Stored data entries
========================================

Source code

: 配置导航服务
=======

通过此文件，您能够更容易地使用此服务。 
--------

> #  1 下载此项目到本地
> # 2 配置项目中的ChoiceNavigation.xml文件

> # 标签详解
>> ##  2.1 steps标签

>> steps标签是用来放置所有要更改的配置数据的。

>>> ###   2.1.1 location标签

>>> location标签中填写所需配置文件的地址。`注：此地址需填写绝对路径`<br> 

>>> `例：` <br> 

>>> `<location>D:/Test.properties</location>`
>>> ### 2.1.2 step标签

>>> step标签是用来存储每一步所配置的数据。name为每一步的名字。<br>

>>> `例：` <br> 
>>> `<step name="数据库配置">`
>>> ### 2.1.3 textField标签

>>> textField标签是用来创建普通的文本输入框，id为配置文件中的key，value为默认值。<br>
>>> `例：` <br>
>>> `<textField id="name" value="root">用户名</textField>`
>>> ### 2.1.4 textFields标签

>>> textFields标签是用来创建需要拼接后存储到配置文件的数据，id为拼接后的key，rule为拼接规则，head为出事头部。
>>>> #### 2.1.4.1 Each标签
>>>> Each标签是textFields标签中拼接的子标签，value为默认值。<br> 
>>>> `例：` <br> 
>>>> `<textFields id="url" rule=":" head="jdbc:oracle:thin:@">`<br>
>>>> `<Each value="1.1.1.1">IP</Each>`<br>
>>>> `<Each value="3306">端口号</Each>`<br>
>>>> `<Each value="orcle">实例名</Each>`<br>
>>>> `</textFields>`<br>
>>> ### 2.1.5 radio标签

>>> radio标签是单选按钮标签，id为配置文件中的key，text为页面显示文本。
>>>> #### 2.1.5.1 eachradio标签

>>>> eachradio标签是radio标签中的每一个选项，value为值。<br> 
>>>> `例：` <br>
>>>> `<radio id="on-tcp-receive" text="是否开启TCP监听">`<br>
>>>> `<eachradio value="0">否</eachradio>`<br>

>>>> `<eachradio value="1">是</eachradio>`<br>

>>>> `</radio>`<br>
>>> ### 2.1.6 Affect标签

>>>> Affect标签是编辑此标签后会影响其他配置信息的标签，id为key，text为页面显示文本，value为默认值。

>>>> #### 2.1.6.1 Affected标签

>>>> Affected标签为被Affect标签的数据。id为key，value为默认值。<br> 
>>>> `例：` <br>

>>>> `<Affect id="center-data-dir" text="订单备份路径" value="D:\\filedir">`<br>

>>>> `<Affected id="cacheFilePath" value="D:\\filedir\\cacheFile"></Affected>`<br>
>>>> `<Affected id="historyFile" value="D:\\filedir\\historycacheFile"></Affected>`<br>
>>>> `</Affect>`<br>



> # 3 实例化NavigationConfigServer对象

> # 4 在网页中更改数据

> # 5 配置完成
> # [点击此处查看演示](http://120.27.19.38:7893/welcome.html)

========================================

Restate the entries. Match them exactly.

Source code

: 配置导航服务
=======

通过此文件，您能够更容易地使用此服务。 
--------

> #  1 下载此项目到本地
> # 2 配置项目中的ChoiceNavigation.xml文件

> # 标签详解
>> ##  2.1 steps标签

>> steps标签是用来放置所有要更改的配置数据的。

>>> ###   2.1.1 location标签

>>> location标签中填写所需配置文件的地址。`注：此地址需填写绝对路径`<br> 

>>> `例：` <br> 

>>> `<location>D:/Test.properties</location>`
>>> ### 2.1.2 step标签

>>> step标签是用来存储每一步所配置的数据。name为每一步的名字。<br>

>>> `例：` <br> 
>>> `<step name="数据库配置">`
>>> ### 2.1.3 textField标签

>>> textField标签是用来创建普通的文本输入框，id为配置文件中的key，value为默认值。<br>
>>> `例：` <br>
>>> `<textField id="name" value="root">用户名</textField>`
>>> ### 2.1.4 textFields标签

>>> textFields标签是用来创建需要拼接后存储到配置文件的数据，id为拼接后的key，rule为拼接规则，head为出事头部。
>>>> #### 2.1.4.1 Each标签
>>>> Each标签是textFields标签中拼接的子标签，value为默认值。<br> 
>>>> `例：` <br> 
>>>> `<textFields id="url" rule=":" head="jdbc:oracle:thin:@">`<br>
>>>> `<Each value="1.1.1.1">IP</Each>`<br>
>>>> `<Each value="3306">端口号</Each>`<br>
>>>> `<Each value="orcle">实例名</Each>`<br>
>>>> `</textFields>`<br>
>>> ### 2.1.5 radio标签

>>> radio标签是单选按钮标签，id为配置文件中的key，text为页面显示文本。
>>>> #### 2.1.5.1 eachradio标签

>>>> eachradio标签是radio标签中的每一个选项，value为值。<br> 
>>>> `例：` <br>
>>>> `<radio id="on-tcp-receive" text="是否开启TCP监听">`<br>
>>>> `<eachradio value="0">否</eachradio>`<br>

>>>> `<eachradio value="1">是</eachradio>`<br>

>>>> `</radio>`<br>
>>> ### 2.1.6 Affect标签

>>>> Affect标签是编辑此标签后会影响其他配置信息的标签，id为key，text为页面显示文本，value为默认值。

>>>> #### 2.1.6.1 Affected标签

>>>> Affected标签为被Affect标签的数据。id为key，value为默认值。<br> 
>>>> `例：` <br>

>>>> `<Affect id="center-data-dir" text="订单备份路径" value="D:\\filedir">`<br>

>>>> `<Affected id="cacheFilePath" value="D:\\filedir\\cacheFile"></Affected>`<br>
>>>> `<Affected id="historyFile" value="D:\\filedir\\historycacheFile"></Affected>`<br>
>>>> `</Affect>`<br>



> # 3 实例化NavigationConfigServer对象

> # 4 在网页中更改数据

> # 5 配置完成
> # [点击此处查看演示](http://120.27.19.38:7893/welcome.html)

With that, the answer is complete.